*TO DO*: Copy out the entries that follow exactly, leaving out the pictures.

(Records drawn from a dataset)

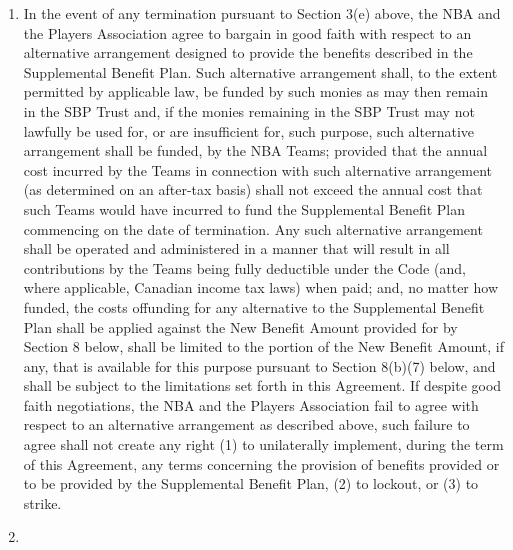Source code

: \documentclass[
]{book}
\begin{document}
\begin{enumerate}
\item
  In the event of any termination pursuant to Section 3(e) above, the NBA and the Players Association agree to bargain in good faith with respect to an alternative arrangement designed to provide the benefits described in the Supplemental Benefit Plan. Such alternative arrangement shall, to the extent permitted by applicable law, be funded by such monies as may then remain in the SBP Trust and, if the monies remaining in the SBP Trust may not lawfully be used for, or are insufficient for, such purpose, such alternative arrangement shall be funded, by the NBA Teams; provided that the annual cost incurred by the Teams in connection with such alternative arrangement (as determined on an after-tax basis) shall not exceed the annual cost that such Teams would have incurred to fund the Supplemental Benefit Plan commencing on the date of termination. Any such alternative arrangement shall be operated and administered in a manner that will result in all contributions by the Teams being fully deductible under the Code (and, where applicable, Canadian income tax laws) when paid; and, no matter how funded, the costs offunding for any alternative to the Supplemental Benefit Plan shall be applied against the New Benefit Amount provided for by Section 8 below, shall be limited to the portion of the New Benefit Amount, if any, that is available for this purpose pursuant to Section 8(b)(7) below, and shall be subject to the limitations set forth in this Agreement. If despite good faith negotiations, the NBA and the Players Association fail to agree with respect to an alternative arrangement as described above, such failure to agree shall not create any right (1) to unilaterally implement, during the term of this Agreement, any terms concerning the provision of benefits provided or to be provided by the Supplemental Benefit Plan, (2) to lockout, or (3) to strike.
\item

\end{enumerate}
\end{document}
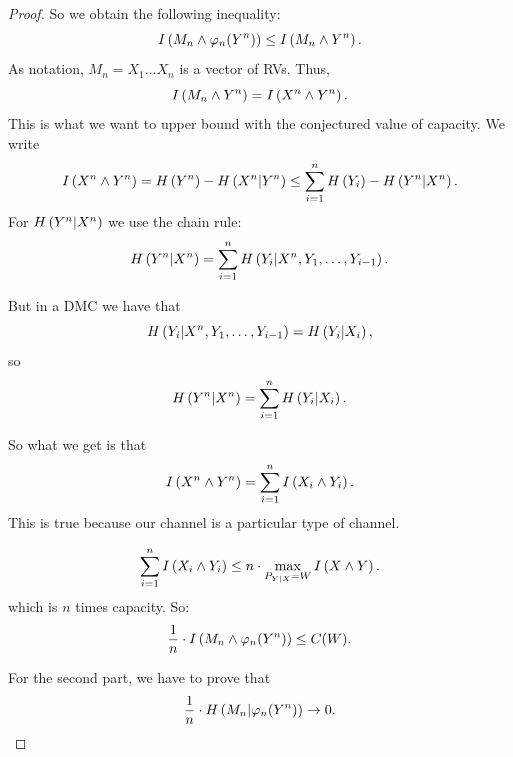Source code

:\begin{proof}
	So we obtain the following inequality:
	\begin{equation*}
		I \left( {M_n \land \varphi_n(Y^n)} \right) \le
		I \left( {M_n \land Y^n} \right).
	\end{equation*}
	As notation, $M_n = X_1 \dots X_n$ is a vector of \acp{RV}.
	Thus,
	\begin{equation*}
		I \left( {M_n \land Y^n} \right) =
		I \left( {X^n \land Y^n} \right).
	\end{equation*}
	This is what we want to upper bound with the conjectured value of capacity.
	We write
	\begin{equation*}
		I \left( {X^n \land Y^n} \right) =
		H\left({Y^n}\right) - H\left({X^n | Y^n}\right) \le
		\sum_{i = 1}^n H\left({Y_i}\right) - H\left({Y^n | X^n}\right).
	\end{equation*}
	For $H\left({Y^n | X^n}\right)$ we use the chain rule:
	\begin{equation*}
		H\left({Y^n | X^n}\right) =
		\sum_{i = 1}^n H\left({Y_i | X^n, Y_1, \dots, Y_{i-1}}\right).
	\end{equation*}

	But in a \ac{DMC} we have that
	\begin{equation*}
		H\left({Y_i | X^n, Y_1, \dots, Y_{i-1}}\right) =
		H\left({Y_i | X_i}\right),
	\end{equation*}
	so
	\begin{equation*}
		H\left({Y^n | X^n}\right) = \sum_{i = 1}^{n} H\left({Y_i | X_i}\right).
	\end{equation*}

	So what we get is that
	\begin{equation*}
		I \left( {X^n \land Y^n} \right) =
		\sum_{i = 1}^{n} I \left( {X_i \land Y_i} \right).
	\end{equation*}
	This is true because our channel is a particular type of channel.

	\begin{equation*}
		\sum_{i = 1}^{n} I \left( {X_i \land Y_i} \right) \le
		n \cdot \max_{P_{Y|X} = W} I \left( {X \land Y} \right).
	\end{equation*}
	which is $n$ times capacity.
	So:
	\begin{equation*}
		\frac{1}{n} \cdot I \left( {M_n \land \varphi_n(Y^n)} \right) \le C(W).
	\end{equation*}

	For the second part, we have to prove that 
	\begin{equation*}
		\frac{1}{n} \cdot H\left({M_n | \varphi_n(Y^n)}\right) \to 0.
	\end{equation*}


\end{proof}
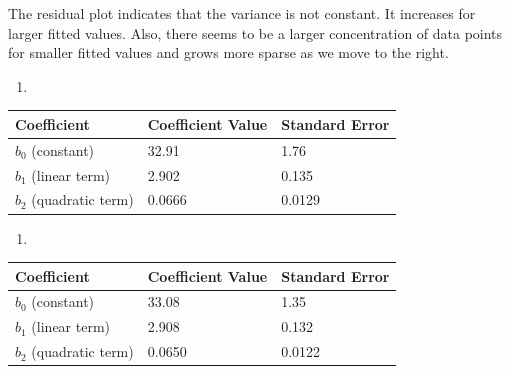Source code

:\documentclass{article}
\begin{document}
The residual plot indicates that the variance is not constant. It
increases for larger fitted values. Also, there seems to be a larger
concentration of data points for smaller fitted values and grows more
sparse as we move to the right.

\begin{enumerate}
\def\labelenumi{\alph{enumi})}
\setcounter{enumi}{2}
\item
\end{enumerate}

\begin{longtable}[c]{@{}lll@{}}
\toprule
Coefficient & Coefficient Value & Standard Error\tabularnewline
\midrule
\endhead
\(b_0\) (constant) & 32.91 & 1.76\tabularnewline
\(b_1\) (linear term) & 2.902 & 0.135\tabularnewline
\(b_2\) (quadratic term) & 0.0666 & 0.0129\tabularnewline
\bottomrule
\end{longtable}

\begin{enumerate}
\def\labelenumi{\alph{enumi})}
\setcounter{enumi}{3}
\item
\end{enumerate}

\begin{longtable}[c]{@{}lll@{}}
\toprule
Coefficient & Coefficient Value & Standard Error\tabularnewline
\midrule
\endhead
\(b_0\) (constant) & 33.08 & 1.35\tabularnewline
\(b_1\) (linear term) & 2.908 & 0.132\tabularnewline
\(b_2\) (quadratic term) & 0.0650 & 0.0122\tabularnewline
\bottomrule
\end{longtable}
\end{document}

*WORKED SOLUTION*:
Source code

: \documentclass[
]{book}
\begin{document}
\begin{enumerate}
\item
  In the event of any termination pursuant to Section 3(e) above, the NBA and the Players Association agree to bargain in good faith with respect to an alternative arrangement designed to provide the benefits described in the Supplemental Benefit Plan. Such alternative arrangement shall, to the extent permitted by applicable law, be funded by such monies as may then remain in the SBP Trust and, if the monies remaining in the SBP Trust may not lawfully be used for, or are insufficient for, such purpose, such alternative arrangement shall be funded, by the NBA Teams; provided that the annual cost incurred by the Teams in connection with such alternative arrangement (as determined on an after-tax basis) shall not exceed the annual cost that such Teams would have incurred to fund the Supplemental Benefit Plan commencing on the date of termination. Any such alternative arrangement shall be operated and administered in a manner that will result in all contributions by the Teams being fully deductible under the Code (and, where applicable, Canadian income tax laws) when paid; and, no matter how funded, the costs offunding for any alternative to the Supplemental Benefit Plan shall be applied against the New Benefit Amount provided for by Section 8 below, shall be limited to the portion of the New Benefit Amount, if any, that is available for this purpose pursuant to Section 8(b)(7) below, and shall be subject to the limitations set forth in this Agreement. If despite good faith negotiations, the NBA and the Players Association fail to agree with respect to an alternative arrangement as described above, such failure to agree shall not create any right (1) to unilaterally implement, during the term of this Agreement, any terms concerning the provision of benefits provided or to be provided by the Supplemental Benefit Plan, (2) to lockout, or (3) to strike.
\item

\end{enumerate}
\end{document}
Source code

:\begin{proof}
	So we obtain the following inequality:
	\begin{equation*}
		I \left( {M_n \land \varphi_n(Y^n)} \right) \le
		I \left( {M_n \land Y^n} \right).
	\end{equation*}
	As notation, $M_n = X_1 \dots X_n$ is a vector of \acp{RV}.
	Thus,
	\begin{equation*}
		I \left( {M_n \land Y^n} \right) =
		I \left( {X^n \land Y^n} \right).
	\end{equation*}
	This is what we want to upper bound with the conjectured value of capacity.
	We write
	\begin{equation*}
		I \left( {X^n \land Y^n} \right) =
		H\left({Y^n}\right) - H\left({X^n | Y^n}\right) \le
		\sum_{i = 1}^n H\left({Y_i}\right) - H\left({Y^n | X^n}\right).
	\end{equation*}
	For $H\left({Y^n | X^n}\right)$ we use the chain rule:
	\begin{equation*}
		H\left({Y^n | X^n}\right) =
		\sum_{i = 1}^n H\left({Y_i | X^n, Y_1, \dots, Y_{i-1}}\right).
	\end{equation*}

	But in a \ac{DMC} we have that
	\begin{equation*}
		H\left({Y_i | X^n, Y_1, \dots, Y_{i-1}}\right) =
		H\left({Y_i | X_i}\right),
	\end{equation*}
	so
	\begin{equation*}
		H\left({Y^n | X^n}\right) = \sum_{i = 1}^{n} H\left({Y_i | X_i}\right).
	\end{equation*}

	So what we get is that
	\begin{equation*}
		I \left( {X^n \land Y^n} \right) =
		\sum_{i = 1}^{n} I \left( {X_i \land Y_i} \right).
	\end{equation*}
	This is true because our channel is a particular type of channel.

	\begin{equation*}
		\sum_{i = 1}^{n} I \left( {X_i \land Y_i} \right) \le
		n \cdot \max_{P_{Y|X} = W} I \left( {X \land Y} \right).
	\end{equation*}
	which is $n$ times capacity.
	So:
	\begin{equation*}
		\frac{1}{n} \cdot I \left( {M_n \land \varphi_n(Y^n)} \right) \le C(W).
	\end{equation*}

	For the second part, we have to prove that 
	\begin{equation*}
		\frac{1}{n} \cdot H\left({M_n | \varphi_n(Y^n)}\right) \to 0.
	\end{equation*}


\end{proof}
Source code

:\documentclass{article}
\begin{document}
The residual plot indicates that the variance is not constant. It
increases for larger fitted values. Also, there seems to be a larger
concentration of data points for smaller fitted values and grows more
sparse as we move to the right.

\begin{enumerate}
\def\labelenumi{\alph{enumi})}
\setcounter{enumi}{2}
\item
\end{enumerate}

\begin{longtable}[c]{@{}lll@{}}
\toprule
Coefficient & Coefficient Value & Standard Error\tabularnewline
\midrule
\endhead
\(b_0\) (constant) & 32.91 & 1.76\tabularnewline
\(b_1\) (linear term) & 2.902 & 0.135\tabularnewline
\(b_2\) (quadratic term) & 0.0666 & 0.0129\tabularnewline
\bottomrule
\end{longtable}

\begin{enumerate}
\def\labelenumi{\alph{enumi})}
\setcounter{enumi}{3}
\item
\end{enumerate}

\begin{longtable}[c]{@{}lll@{}}
\toprule
Coefficient & Coefficient Value & Standard Error\tabularnewline
\midrule
\endhead
\(b_0\) (constant) & 33.08 & 1.35\tabularnewline
\(b_1\) (linear term) & 2.908 & 0.132\tabularnewline
\(b_2\) (quadratic term) & 0.0650 & 0.0122\tabularnewline
\bottomrule
\end{longtable}
\end{document}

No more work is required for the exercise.